PROVIDED RECORDS:
◇ ◇ ◇

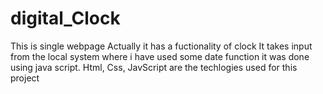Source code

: # digital_Clock
This is single webpage
Actually it has a fuctionality of clock
It takes input from the local system where i have used some date function
it was done using java script.
Html, Css, JavScript are the techlogies used for this project
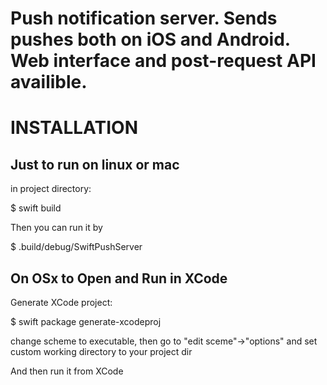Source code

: 
# Push notification server. Sends pushes both on iOS and Android. Web interface and post-request API availible.

# INSTALLATION

## Just to run on linux or mac

in project directory:

$ swift build

Then you can run it by 

$ .build/debug/SwiftPushServer

## On OSx to Open and Run in XCode

Generate XCode project:

$ swift package generate-xcodeproj

change scheme to executable, then go to "edit sceme"->"options" and set custom working directory to your project dir

And then run it from XCode
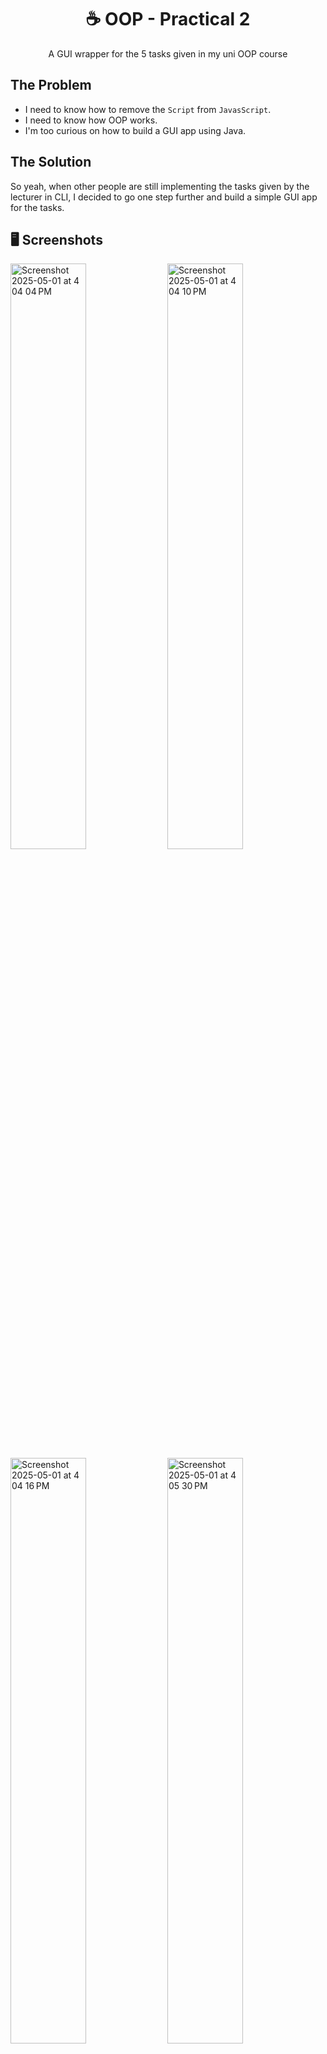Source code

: <center><h1 align="center">☕️ OOP - Practical 2</h1></center>

<p align="center">A GUI wrapper for the 5 tasks given in my uni OOP course</p>

## The Problem

- I need to know how to remove the `Script` from `JavasScript`.
- I need to know how OOP works.
- I'm too curious on how to build a GUI app using Java.

## The Solution

So yeah, when other people are still implementing the tasks given by the lecturer in CLI, I decided to go one step further and build a simple GUI app for the tasks.

## 🖥 Screenshots

<div>
  <img width="49%" alt="Screenshot 2025-05-01 at 4 04 04 PM" src="https://github.com/user-attachments/assets/7a8bde53-6e5d-44ee-b354-680bc69729e1" />
  <img width="49%" alt="Screenshot 2025-05-01 at 4 04 10 PM" src="https://github.com/user-attachments/assets/1049ba89-5244-4cc2-a9b0-e80e568c6961" />
  <img width="49%" alt="Screenshot 2025-05-01 at 4 04 16 PM" src="https://github.com/user-attachments/assets/b47e2493-481d-4944-8824-a5d4062bb3e9" />
  <img width="49%" alt="Screenshot 2025-05-01 at 4 05 30 PM" src="https://github.com/user-attachments/assets/05e7a2f0-366d-4e66-9eaa-1a68e61fe152" />
  <img width="49%" alt="Screenshot 2025-05-01 at 4 06 19 PM" src="https://github.com/user-attachments/assets/1161e72c-f758-4be5-9bae-661683390a05" />
</div>

## 🔬 Technologies Used 

Swing UI in Java. Can't find the icon for it, so just plain text here.

## ⌨️ Setup

If you want to run the website on your local machine:
1. Download the jar file in the release page of this repo.
3. Make sure you have JRE 1.8 installed.
4. Run `java -jar final.jar`

## 📈 Status

This project is completed. If any bugs are found, please file an issue here, and I'll resolve it ASAP. Feel free to contribute to the project as well.

## 💡 Inspirations 

Thanks to my university.

## 📄 License

Copyright © 2025 Melvin Chia<br/>
Licensed under MIT.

◇ ◇ ◇

TASK OBJECTIVE: Write out each line above with the word "https".

TASK SOLUTION:
  <img width="49%" alt="Screenshot 2025-05-01 at 4 04 04 PM" src="https://github.com/user-attachments/assets/7a8bde53-6e5d-44ee-b354-680bc69729e1" />
  <img width="49%" alt="Screenshot 2025-05-01 at 4 04 10 PM" src="https://github.com/user-attachments/assets/1049ba89-5244-4cc2-a9b0-e80e568c6961" />
  <img width="49%" alt="Screenshot 2025-05-01 at 4 04 16 PM" src="https://github.com/user-attachments/assets/b47e2493-481d-4944-8824-a5d4062bb3e9" />
  <img width="49%" alt="Screenshot 2025-05-01 at 4 05 30 PM" src="https://github.com/user-attachments/assets/05e7a2f0-366d-4e66-9eaa-1a68e61fe152" />
  <img width="49%" alt="Screenshot 2025-05-01 at 4 06 19 PM" src="https://github.com/user-attachments/assets/1161e72c-f758-4be5-9bae-661683390a05" />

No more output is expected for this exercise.